The first Simak story, “Installment Plan” was also about exploiting a planet and its natives, but it was much sunnier and funnier. Again, the local intelligent life has different plans. This story reminded me of Simak’s classic “The Big Front Yard” about an American farmer trying to do business with aliens whose world intersects his farm through some kind of dimension collision. Simak evidently had a thing for interstellar commerce. “Installment Plan” also has robots like those found in the City stories. Simak was also big on robots.

“Ship of Shadows” was a tour de force of weird space fiction, even winning a Hugo Award for Best Novella of 1970 (beating out “A Boy and His Dog” by Harlan Ellison). “Ship of Shadows” was worthy of that special F&SF issue devoted to Leiber. The story begins with Spar awakening from a drunk hallucinating, but after his head begins to clear, the world he perceives is very strange indeed. Cats talk, people fear vampires, others are addicted to moonmist but where the heck are we? The characters in this story float as if they are in free-fall, but the action is set in a bar called the Bat Rack. The story took work to read but paid off nicely.

My last read of the day was “The Keeper” by H. Beam Piper for another online short story group. It’s a rather straight forward adventure set on another planet. Good, but not as impressive as Piper’s “Omnilingual.”

All this short story reading is making me appreciate many new authors, especially Simak, Leiber, and Piper.
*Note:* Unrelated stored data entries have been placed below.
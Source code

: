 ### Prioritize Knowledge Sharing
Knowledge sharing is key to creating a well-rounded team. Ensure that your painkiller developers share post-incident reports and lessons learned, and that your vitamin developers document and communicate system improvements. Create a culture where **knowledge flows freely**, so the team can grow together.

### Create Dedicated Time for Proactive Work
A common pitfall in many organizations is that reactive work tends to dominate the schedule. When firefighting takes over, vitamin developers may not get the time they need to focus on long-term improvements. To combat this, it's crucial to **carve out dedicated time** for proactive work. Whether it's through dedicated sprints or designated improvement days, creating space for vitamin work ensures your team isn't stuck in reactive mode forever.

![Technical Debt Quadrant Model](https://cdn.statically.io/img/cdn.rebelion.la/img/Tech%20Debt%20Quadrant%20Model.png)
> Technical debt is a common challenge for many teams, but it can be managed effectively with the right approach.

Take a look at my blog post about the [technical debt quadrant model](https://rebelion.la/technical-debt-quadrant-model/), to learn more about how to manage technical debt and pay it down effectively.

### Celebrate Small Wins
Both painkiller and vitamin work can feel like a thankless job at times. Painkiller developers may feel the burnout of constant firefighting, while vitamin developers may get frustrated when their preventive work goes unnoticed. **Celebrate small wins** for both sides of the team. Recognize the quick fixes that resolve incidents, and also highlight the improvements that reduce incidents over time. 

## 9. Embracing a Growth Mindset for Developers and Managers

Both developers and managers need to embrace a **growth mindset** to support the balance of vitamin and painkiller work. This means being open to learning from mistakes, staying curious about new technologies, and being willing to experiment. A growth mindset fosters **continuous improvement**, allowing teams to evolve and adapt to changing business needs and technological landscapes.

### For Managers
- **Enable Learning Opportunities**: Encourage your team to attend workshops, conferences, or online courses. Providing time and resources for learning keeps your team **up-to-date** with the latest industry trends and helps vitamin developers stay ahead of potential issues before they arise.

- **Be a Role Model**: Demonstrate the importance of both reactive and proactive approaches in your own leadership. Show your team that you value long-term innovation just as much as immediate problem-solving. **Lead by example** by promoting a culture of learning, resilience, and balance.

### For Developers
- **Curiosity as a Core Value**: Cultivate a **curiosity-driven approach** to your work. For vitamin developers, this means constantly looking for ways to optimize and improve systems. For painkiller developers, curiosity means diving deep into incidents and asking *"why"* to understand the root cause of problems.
I’ve been reading a short story a day and discussing it online for a few weeks now, and it’s turned out to be very rewarding. Cramming four stories in one day is overindulging. I prefer listening to stories if I can find an audio version. Short stories usually run less than an hour, with novelettes running 1-2 hours, and novellas 2-4 hours. I can read them a great deal faster than that, but I enjoy them far more at the slow pace of speech. I can listen to stories when I do my physical therapy exercises, walk, cook, eat, wash dishes, or pursue other physical activities that don’t require thinking. Audiobook narration has been evolving as an art form, and productions from recent years have been outstanding.

I ached to hear “Ship of Shadows” today but could find no audio edition. My inner reading voice is just pitiful. Most bookworms prefer to read to themselves, but I feel I get way more out of fiction when I let a professional read to me. And when I do read with my eyes, I try to imagine how an audiobook narrator would perform the story. I can’t do what they do, but if I read slow enough, I can recall the kinds of techniques they use.

Tomorrow’s discussion story is “Arena” by Fredric Brown. I think it will be the fourth time I’ve read it over the last fifty years. That’s another thing I’m learning — stories improve significantly with rereading. Some stories I didn’t like or thought dull on first reading eventually become stunning works of art on the fourth reading.

All the stories I read today were first readings. I’ve learned something else by reading so many short stories. The highest rating or compliment I can give any story is to say I want to read it again. “Ship of Shadows” is a story I rate that highly.